2

The question is whether the query described below can be done without recourse to procedural logic, that is, can it be handled by SQL and a CTE and a windowing function alone? I'm using SQL Server 2012 but the question is not limited to that engine.

Suppose we have a national database of music teachers with 250,000 rows:

  teacherName, address, city, state, zipcode, geolocation, primaryInstrument

where the geolocation column is a geography::point datatype with optimally tesselated index.

User wants the five closest guitar teachers to his location. A query using a windowing function performs well enough if we pick some arbitrary distance cutoff, say 50 miles, so that we are not selecting all 250,000 rows and then ranking them by distance and taking the closest 5.

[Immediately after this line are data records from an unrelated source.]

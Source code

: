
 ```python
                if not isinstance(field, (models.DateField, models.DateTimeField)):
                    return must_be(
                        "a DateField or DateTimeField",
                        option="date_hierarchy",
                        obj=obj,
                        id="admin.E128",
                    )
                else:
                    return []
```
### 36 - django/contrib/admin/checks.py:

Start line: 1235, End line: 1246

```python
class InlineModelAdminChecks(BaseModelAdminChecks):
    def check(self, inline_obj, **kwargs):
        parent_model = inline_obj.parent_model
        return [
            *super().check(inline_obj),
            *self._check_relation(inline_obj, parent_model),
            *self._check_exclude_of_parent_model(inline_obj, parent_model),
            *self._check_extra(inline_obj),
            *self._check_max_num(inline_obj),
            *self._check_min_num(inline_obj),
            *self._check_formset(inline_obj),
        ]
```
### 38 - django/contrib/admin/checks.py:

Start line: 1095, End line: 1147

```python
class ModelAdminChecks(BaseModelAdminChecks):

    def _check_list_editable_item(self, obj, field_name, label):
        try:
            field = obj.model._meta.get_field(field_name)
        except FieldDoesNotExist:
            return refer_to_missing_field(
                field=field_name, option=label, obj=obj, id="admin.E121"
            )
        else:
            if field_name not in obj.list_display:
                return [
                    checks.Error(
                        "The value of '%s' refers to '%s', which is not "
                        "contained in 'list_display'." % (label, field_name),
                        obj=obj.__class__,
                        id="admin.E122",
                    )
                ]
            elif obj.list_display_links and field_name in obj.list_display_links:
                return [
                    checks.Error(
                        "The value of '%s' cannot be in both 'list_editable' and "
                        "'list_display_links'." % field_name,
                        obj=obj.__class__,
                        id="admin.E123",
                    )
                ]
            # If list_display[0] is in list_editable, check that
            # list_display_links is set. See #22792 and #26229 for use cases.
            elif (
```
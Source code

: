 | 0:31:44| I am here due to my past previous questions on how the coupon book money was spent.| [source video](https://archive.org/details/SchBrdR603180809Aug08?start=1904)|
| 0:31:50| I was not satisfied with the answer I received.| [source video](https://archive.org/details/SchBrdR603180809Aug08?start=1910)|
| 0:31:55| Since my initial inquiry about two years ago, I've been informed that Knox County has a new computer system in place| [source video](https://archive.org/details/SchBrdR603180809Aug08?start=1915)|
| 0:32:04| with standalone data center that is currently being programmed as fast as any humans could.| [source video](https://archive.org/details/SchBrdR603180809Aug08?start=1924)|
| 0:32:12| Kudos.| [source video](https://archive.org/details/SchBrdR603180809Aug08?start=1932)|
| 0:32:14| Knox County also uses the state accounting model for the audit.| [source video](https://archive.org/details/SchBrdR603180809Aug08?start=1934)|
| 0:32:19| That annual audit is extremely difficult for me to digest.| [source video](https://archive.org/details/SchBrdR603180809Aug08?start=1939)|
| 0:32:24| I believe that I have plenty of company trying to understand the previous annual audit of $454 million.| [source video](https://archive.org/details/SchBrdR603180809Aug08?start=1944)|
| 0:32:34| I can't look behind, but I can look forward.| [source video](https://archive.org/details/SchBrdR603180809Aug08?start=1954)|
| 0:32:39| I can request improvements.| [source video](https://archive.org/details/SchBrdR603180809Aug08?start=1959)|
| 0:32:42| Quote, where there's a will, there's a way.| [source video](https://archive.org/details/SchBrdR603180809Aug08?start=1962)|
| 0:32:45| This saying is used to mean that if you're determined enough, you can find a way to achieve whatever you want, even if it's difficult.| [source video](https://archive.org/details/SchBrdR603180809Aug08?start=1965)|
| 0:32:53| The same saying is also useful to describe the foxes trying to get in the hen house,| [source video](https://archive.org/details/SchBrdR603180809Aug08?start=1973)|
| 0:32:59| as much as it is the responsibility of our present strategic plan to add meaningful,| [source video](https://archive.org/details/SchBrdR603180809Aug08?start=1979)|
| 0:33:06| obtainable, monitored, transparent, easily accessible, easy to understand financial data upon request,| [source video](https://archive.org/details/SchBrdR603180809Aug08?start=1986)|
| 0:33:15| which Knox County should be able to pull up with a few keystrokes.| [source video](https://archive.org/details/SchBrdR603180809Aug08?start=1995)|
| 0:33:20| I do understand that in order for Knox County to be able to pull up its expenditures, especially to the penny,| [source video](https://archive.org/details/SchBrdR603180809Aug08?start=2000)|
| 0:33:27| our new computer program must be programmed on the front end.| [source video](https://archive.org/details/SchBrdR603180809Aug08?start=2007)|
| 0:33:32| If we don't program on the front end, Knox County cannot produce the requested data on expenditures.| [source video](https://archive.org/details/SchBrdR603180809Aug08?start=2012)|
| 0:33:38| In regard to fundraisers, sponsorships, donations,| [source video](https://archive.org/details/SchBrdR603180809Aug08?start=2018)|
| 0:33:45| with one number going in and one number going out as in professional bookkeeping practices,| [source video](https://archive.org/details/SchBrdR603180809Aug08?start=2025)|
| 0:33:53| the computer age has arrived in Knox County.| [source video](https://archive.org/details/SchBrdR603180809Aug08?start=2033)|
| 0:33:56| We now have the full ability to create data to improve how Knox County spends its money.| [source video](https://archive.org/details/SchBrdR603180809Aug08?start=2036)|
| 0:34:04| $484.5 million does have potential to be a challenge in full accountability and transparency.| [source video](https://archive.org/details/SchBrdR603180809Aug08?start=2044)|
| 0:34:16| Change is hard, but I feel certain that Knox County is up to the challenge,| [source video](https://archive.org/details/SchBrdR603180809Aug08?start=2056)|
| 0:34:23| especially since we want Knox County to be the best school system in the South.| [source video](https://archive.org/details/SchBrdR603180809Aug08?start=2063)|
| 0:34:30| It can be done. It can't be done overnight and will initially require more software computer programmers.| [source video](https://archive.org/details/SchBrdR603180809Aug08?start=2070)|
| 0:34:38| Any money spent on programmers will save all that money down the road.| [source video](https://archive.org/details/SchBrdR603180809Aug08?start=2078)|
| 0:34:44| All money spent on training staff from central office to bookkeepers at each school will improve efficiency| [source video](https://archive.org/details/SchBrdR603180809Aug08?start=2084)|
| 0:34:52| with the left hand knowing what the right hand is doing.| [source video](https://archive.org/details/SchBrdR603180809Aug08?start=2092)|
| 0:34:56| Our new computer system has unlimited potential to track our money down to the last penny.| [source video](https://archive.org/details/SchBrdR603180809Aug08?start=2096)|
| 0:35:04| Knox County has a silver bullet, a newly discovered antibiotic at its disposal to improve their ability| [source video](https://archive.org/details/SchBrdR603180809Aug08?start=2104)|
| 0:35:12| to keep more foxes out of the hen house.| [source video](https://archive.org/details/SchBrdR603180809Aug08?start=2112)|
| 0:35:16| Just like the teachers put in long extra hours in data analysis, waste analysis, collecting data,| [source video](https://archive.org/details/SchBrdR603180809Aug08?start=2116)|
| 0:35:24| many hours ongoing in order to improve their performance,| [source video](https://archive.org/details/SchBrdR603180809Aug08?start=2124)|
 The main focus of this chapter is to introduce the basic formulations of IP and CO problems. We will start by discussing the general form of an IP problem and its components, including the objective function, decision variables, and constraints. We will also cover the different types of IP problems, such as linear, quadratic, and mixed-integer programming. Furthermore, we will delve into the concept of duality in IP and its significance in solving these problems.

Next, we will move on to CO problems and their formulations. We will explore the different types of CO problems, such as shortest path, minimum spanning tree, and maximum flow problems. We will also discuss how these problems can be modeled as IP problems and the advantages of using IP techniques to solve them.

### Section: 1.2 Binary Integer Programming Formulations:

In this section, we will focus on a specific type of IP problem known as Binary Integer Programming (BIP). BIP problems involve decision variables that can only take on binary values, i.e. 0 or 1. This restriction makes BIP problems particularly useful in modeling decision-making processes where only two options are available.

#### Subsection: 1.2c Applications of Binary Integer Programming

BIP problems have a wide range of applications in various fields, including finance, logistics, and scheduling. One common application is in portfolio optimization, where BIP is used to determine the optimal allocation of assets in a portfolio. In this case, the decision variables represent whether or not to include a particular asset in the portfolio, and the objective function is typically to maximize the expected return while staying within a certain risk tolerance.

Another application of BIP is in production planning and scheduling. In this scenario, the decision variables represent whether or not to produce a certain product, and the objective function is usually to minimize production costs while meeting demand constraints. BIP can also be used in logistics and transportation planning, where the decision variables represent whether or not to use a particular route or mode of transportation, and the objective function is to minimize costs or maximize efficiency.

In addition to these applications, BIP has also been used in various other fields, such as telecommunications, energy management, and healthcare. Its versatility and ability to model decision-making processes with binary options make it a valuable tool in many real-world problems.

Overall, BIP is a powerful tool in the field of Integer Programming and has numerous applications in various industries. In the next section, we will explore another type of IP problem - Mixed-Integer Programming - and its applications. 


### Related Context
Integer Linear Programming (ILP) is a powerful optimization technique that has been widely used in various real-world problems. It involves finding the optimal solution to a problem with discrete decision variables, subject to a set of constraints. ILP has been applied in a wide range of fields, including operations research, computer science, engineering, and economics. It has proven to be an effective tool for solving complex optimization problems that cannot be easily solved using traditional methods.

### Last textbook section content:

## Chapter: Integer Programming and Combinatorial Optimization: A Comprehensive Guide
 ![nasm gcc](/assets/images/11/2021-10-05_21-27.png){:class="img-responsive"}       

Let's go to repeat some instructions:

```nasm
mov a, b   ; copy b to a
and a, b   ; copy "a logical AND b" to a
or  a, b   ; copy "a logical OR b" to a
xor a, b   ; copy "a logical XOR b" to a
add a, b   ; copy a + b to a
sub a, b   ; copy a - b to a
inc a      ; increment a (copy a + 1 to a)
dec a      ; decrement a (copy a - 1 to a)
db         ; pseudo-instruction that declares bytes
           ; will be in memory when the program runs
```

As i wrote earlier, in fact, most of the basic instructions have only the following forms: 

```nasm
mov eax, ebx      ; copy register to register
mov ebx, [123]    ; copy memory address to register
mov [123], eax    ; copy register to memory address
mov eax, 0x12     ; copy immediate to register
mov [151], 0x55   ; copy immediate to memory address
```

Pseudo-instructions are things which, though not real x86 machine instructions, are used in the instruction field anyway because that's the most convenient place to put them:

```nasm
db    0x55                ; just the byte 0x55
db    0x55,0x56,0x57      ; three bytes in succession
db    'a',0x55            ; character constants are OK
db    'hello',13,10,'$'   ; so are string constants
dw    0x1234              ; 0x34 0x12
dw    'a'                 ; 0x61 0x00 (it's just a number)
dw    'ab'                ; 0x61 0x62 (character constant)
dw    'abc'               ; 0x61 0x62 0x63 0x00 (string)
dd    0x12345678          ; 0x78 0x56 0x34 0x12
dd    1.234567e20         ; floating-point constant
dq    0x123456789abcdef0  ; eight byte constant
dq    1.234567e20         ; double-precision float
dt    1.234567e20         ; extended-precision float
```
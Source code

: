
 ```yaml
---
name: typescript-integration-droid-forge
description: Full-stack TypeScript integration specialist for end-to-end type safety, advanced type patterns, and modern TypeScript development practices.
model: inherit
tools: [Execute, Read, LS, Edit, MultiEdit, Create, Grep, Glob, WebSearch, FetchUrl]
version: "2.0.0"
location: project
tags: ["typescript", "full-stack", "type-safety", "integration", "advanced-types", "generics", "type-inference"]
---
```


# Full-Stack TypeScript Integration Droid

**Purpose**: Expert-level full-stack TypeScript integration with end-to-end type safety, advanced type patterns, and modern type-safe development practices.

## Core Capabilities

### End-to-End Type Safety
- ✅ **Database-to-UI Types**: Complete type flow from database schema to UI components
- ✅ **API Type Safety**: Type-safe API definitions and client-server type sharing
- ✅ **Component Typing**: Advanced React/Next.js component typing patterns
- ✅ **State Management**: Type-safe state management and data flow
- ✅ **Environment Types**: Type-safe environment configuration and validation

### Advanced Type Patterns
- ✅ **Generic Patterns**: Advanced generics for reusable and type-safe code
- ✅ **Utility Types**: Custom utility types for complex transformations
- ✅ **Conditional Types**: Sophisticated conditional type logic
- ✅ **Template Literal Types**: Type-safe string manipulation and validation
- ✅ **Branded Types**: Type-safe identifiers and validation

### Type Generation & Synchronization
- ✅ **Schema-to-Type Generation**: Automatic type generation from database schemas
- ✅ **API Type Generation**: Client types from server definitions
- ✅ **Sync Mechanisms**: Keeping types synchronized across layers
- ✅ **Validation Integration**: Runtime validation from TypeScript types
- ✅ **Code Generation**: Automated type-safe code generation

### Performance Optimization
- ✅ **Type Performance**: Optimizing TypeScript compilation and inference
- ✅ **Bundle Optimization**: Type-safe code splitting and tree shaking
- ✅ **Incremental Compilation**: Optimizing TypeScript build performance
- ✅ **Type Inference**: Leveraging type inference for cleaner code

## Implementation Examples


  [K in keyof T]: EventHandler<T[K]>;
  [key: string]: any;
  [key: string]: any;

But that arbitrary 50-mile radius cutoff might not always succeed in encompassing 5 teachers, if, for example, the user picks an instrument from a different culture, such as sitar or oud or balalaika; there might not be five teachers of such instruments within 50 miles of her location.

Also, now imagine we have a query where a conservatory of music has sent us a list of 250 singers, who are students who have been accepted to the school for the upcoming year, and they want us to send them the five closest voice coaches for each person on the list, so that those students can arrange to get some coaching before they arrive on campus. We have to scan the teachers database 250 times (i.e. scan the geolocation index) because those students all live at different places around the country.

So, I was wondering, is it possible, for that latter query involving a list of 250 student locations, to write a recursive query where the radius begins small, at 10 miles, say, and then increases by 10 miles with each iteration, until either a maximum radius of 100 miles has been reached or the required five (5) teachers have been found? And can it be done only for those students who have yet to be matched with the required 5 teachers?

I'm thinking it cannot be done with SQL alone, and must be done with looping and a temporary table--but maybe that's because I haven't figured out how to do it with SQL alone.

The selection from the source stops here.